No more exchanging data manually after a night at a bar or making a payment via a small bit, but point your phone at someone and pay like that. And it does not stop there. In the future, you could also see in your banking app who is walking around the area and at what distance. You can then choose who you want to transfer money to. The recipient receives a confirmation request, accepts it and then the payment is arranged.

“It is now still an experiment with a limited group of participants who have been invited and who have said yes to it,” ING said. The payment method uses ultra-broadband technology (UWB). It works with a chip that is already in smartwatches, among other things, says Berend Jan Beugel from the Dutch Payments Association. “UWB technology makes it even easier for people who do not know each other, but who are physically together, to pay each other even more. And that without having to manually exchange data, such as mobile phone number, name or IBAN.”

According to him, this development is a logical next step. “Technology has never stood still. In addition, contactless payment at checkout has proven to be a very convenient, efficient and secure payment method. It has contributed to a steady decline in payment card fraud despite a sharp increase in the number of contactless payments.”

But not all consumers are thrilled. Isabelle Buhre (32): “Personally, I prefer to pay in cash or by debit or credit card and only transfer money from my computer at home,” she says. “I do not download a banking app on my smartphone because I often use public Wi-Fi networks or bluetooth and do not want anyone to be able to access my banking information through such a network.”

Direct transfer

Beugel emphasizes that the new technology is not a replacement for current payment methods such as online banking. “When payment via UWB is generally offered as a full payment method, it will complement the existing payment options.”

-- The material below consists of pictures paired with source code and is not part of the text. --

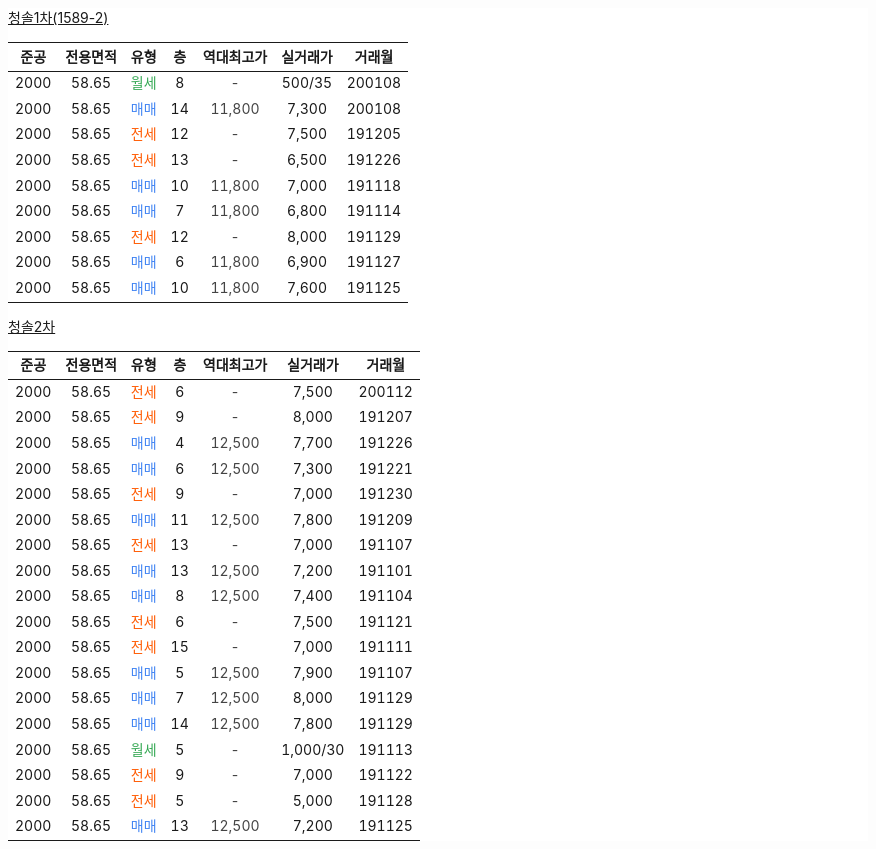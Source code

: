 [청솔1차(1589-2)](https://search.naver.com/search.naver?query=%EA%B0%95%EC%9B%90%EB%8F%84+%EC%9B%90%EC%A3%BC%EC%8B%9C+%EB%8B%A8%EA%B5%AC%EB%8F%99+%EC%B2%AD%EC%86%941%EC%B0%A8%281589-2%29)

|준공|전용면적|유형|층|역대최고가|실거래가|거래월|
|:---:|:---:|:---:|:---:|:---:|:---:|:---:|
|2000|58.65|<span style="color:#34a853">월세</span>|8|<span style="color:#444444">-</span>|500/35|200108|
|2000|58.65|<span style="color:#4285f3">매매</span>|14|<span style="color:#444444">11,800</span>|7,300|200108|
|2000|58.65|<span style="color:#ff5a00">전세</span>|12|<span style="color:#444444">-</span>|7,500|191205|
|2000|58.65|<span style="color:#ff5a00">전세</span>|13|<span style="color:#444444">-</span>|6,500|191226|
|2000|58.65|<span style="color:#4285f3">매매</span>|10|<span style="color:#444444">11,800</span>|7,000|191118|
|2000|58.65|<span style="color:#4285f3">매매</span>|7|<span style="color:#444444">11,800</span>|6,800|191114|
|2000|58.65|<span style="color:#ff5a00">전세</span>|12|<span style="color:#444444">-</span>|8,000|191129|
|2000|58.65|<span style="color:#4285f3">매매</span>|6|<span style="color:#444444">11,800</span>|6,900|191127|
|2000|58.65|<span style="color:#4285f3">매매</span>|10|<span style="color:#444444">11,800</span>|7,600|191125|

[청솔2차](https://search.naver.com/search.naver?query=%EA%B0%95%EC%9B%90%EB%8F%84+%EC%9B%90%EC%A3%BC%EC%8B%9C+%EB%8B%A8%EA%B5%AC%EB%8F%99+%EC%B2%AD%EC%86%942%EC%B0%A8)

|준공|전용면적|유형|층|역대최고가|실거래가|거래월|
|:---:|:---:|:---:|:---:|:---:|:---:|:---:|
|2000|58.65|<span style="color:#ff5a00">전세</span>|6|<span style="color:#444444">-</span>|7,500|200112|
|2000|58.65|<span style="color:#ff5a00">전세</span>|9|<span style="color:#444444">-</span>|8,000|191207|
|2000|58.65|<span style="color:#4285f3">매매</span>|4|<span style="color:#444444">12,500</span>|7,700|191226|
|2000|58.65|<span style="color:#4285f3">매매</span>|6|<span style="color:#444444">12,500</span>|7,300|191221|
|2000|58.65|<span style="color:#ff5a00">전세</span>|9|<span style="color:#444444">-</span>|7,000|191230|
|2000|58.65|<span style="color:#4285f3">매매</span>|11|<span style="color:#444444">12,500</span>|7,800|191209|
|2000|58.65|<span style="color:#ff5a00">전세</span>|13|<span style="color:#444444">-</span>|7,000|191107|
|2000|58.65|<span style="color:#4285f3">매매</span>|13|<span style="color:#444444">12,500</span>|7,200|191101|
|2000|58.65|<span style="color:#4285f3">매매</span>|8|<span style="color:#444444">12,500</span>|7,400|191104|
|2000|58.65|<span style="color:#ff5a00">전세</span>|6|<span style="color:#444444">-</span>|7,500|191121|
|2000|58.65|<span style="color:#ff5a00">전세</span>|15|<span style="color:#444444">-</span>|7,000|191111|
|2000|58.65|<span style="color:#4285f3">매매</span>|5|<span style="color:#444444">12,500</span>|7,900|191107|
|2000|58.65|<span style="color:#4285f3">매매</span>|7|<span style="color:#444444">12,500</span>|8,000|191129|
|2000|58.65|<span style="color:#4285f3">매매</span>|14|<span style="color:#444444">12,500</span>|7,800|191129|
|2000|58.65|<span style="color:#34a853">월세</span>|5|<span style="color:#444444">-</span>|1,000/30|191113|
|2000|58.65|<span style="color:#ff5a00">전세</span>|9|<span style="color:#444444">-</span>|7,000|191122|
|2000|58.65|<span style="color:#ff5a00">전세</span>|5|<span style="color:#444444">-</span>|5,000|191128|
|2000|58.65|<span style="color:#4285f3">매매</span>|13|<span style="color:#444444">12,500</span>|7,200|191125|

He expects more innovations to follow. “For example, about ‘instant payments’: a transfer where the amount is transferred to the recipient’s account within seconds, regardless of which bank you are with.”

“New digital payment methods are never anonymous, and your behavior is monitored down to the square millimeter.”

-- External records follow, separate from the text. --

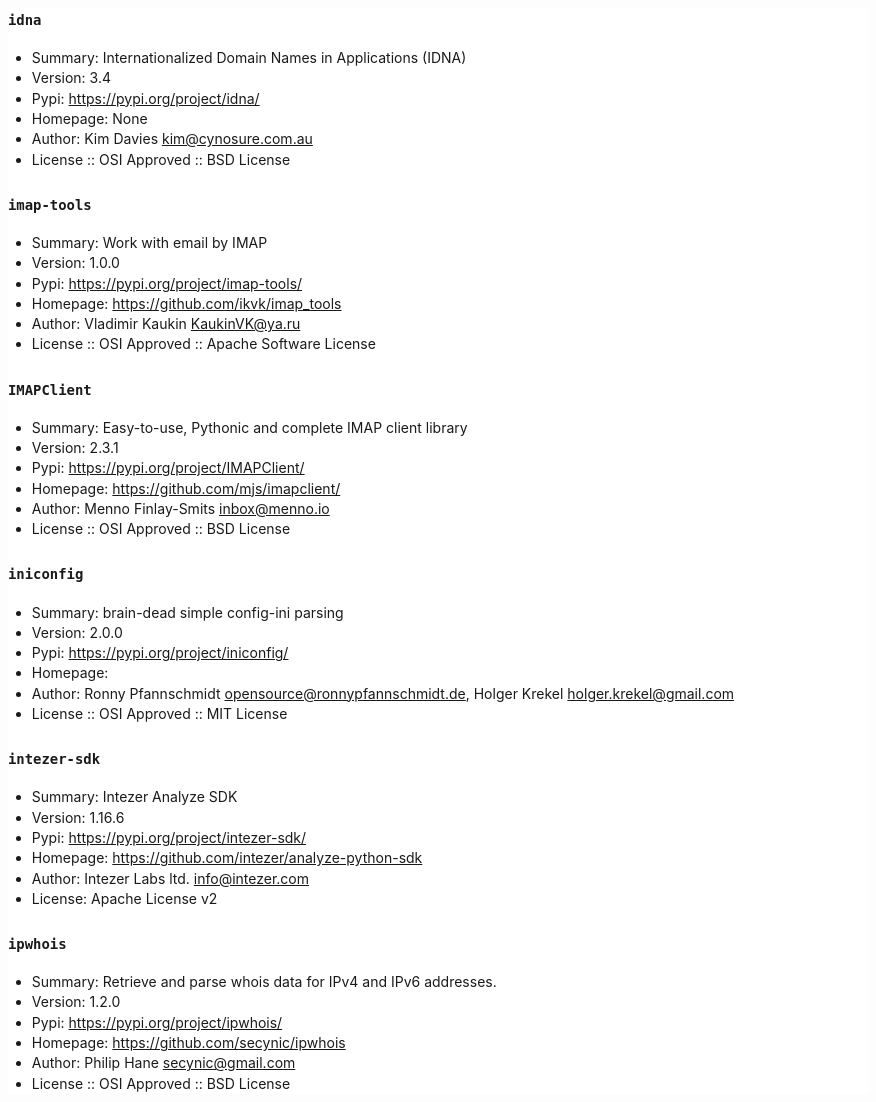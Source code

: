 ### `idna`

* Summary: Internationalized Domain Names in Applications (IDNA)
* Version: 3.4
* Pypi: https://pypi.org/project/idna/
* Homepage: None
* Author: Kim Davies <kim@cynosure.com.au>
* License :: OSI Approved :: BSD License

### `imap-tools`

* Summary: Work with email by IMAP
* Version: 1.0.0
* Pypi: https://pypi.org/project/imap-tools/
* Homepage: https://github.com/ikvk/imap_tools
* Author: Vladimir Kaukin KaukinVK@ya.ru
* License :: OSI Approved :: Apache Software License

### `IMAPClient`

* Summary: Easy-to-use, Pythonic and complete IMAP client library
* Version: 2.3.1
* Pypi: https://pypi.org/project/IMAPClient/
* Homepage: https://github.com/mjs/imapclient/
* Author: Menno Finlay-Smits inbox@menno.io
* License :: OSI Approved :: BSD License

### `iniconfig`

* Summary: brain-dead simple config-ini parsing
* Version: 2.0.0
* Pypi: https://pypi.org/project/iniconfig/
* Homepage: 
* Author: Ronny Pfannschmidt <opensource@ronnypfannschmidt.de>, Holger Krekel <holger.krekel@gmail.com>
* License :: OSI Approved :: MIT License

### `intezer-sdk`

* Summary: Intezer Analyze SDK
* Version: 1.16.6
* Pypi: https://pypi.org/project/intezer-sdk/
* Homepage: https://github.com/intezer/analyze-python-sdk
* Author: Intezer Labs ltd. info@intezer.com
* License: Apache License v2

### `ipwhois`

* Summary: Retrieve and parse whois data for IPv4 and IPv6 addresses.
* Version: 1.2.0
* Pypi: https://pypi.org/project/ipwhois/
* Homepage: https://github.com/secynic/ipwhois
* Author: Philip Hane secynic@gmail.com
* License :: OSI Approved :: BSD License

Simon Lelieveldt, payment expert

Realize what actually adds what

Payment expert and business expert Simon Lelieveldt also expects more technological development. “We’re going to see all sorts of things, such as techniques that make it easier to pay directly with cryptocurrency.” However, he wonders if this development is really necessary. “The temptation is great to go along with the hype and convenience. But it’s good to realize what kind of world is being created by using these means of payment or gadgets.”

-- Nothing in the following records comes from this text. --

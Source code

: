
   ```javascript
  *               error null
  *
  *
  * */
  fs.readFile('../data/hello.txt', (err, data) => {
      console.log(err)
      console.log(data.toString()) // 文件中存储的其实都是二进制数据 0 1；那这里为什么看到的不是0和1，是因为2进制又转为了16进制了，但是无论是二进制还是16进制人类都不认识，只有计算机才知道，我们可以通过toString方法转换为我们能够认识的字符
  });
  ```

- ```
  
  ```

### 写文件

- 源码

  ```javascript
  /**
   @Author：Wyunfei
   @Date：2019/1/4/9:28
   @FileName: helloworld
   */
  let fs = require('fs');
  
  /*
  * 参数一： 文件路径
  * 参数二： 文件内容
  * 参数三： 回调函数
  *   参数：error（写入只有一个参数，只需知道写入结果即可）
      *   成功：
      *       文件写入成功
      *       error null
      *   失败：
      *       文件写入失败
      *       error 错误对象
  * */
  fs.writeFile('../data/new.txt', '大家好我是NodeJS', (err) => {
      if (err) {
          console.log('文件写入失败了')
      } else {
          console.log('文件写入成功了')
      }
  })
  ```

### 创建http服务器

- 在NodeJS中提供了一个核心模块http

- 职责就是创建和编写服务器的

Lelieveldt expresses his concerns about the security of personal data. “Paying ever faster and ‘simpler’ provides a lot of convenience, but also brings with it new concerns,” he emphasizes. “New digital payment methods, including this one, are never anonymous and your behavior is monitored down to the square millimeter. If not in the app, then in the underlying banking system.”

He also mentions the importance of cash. “We must recognize that not everyone can participate in the digital world. Payment must also remain available to those people. Cash is indispensable and must remain an open choice for people to pay with.”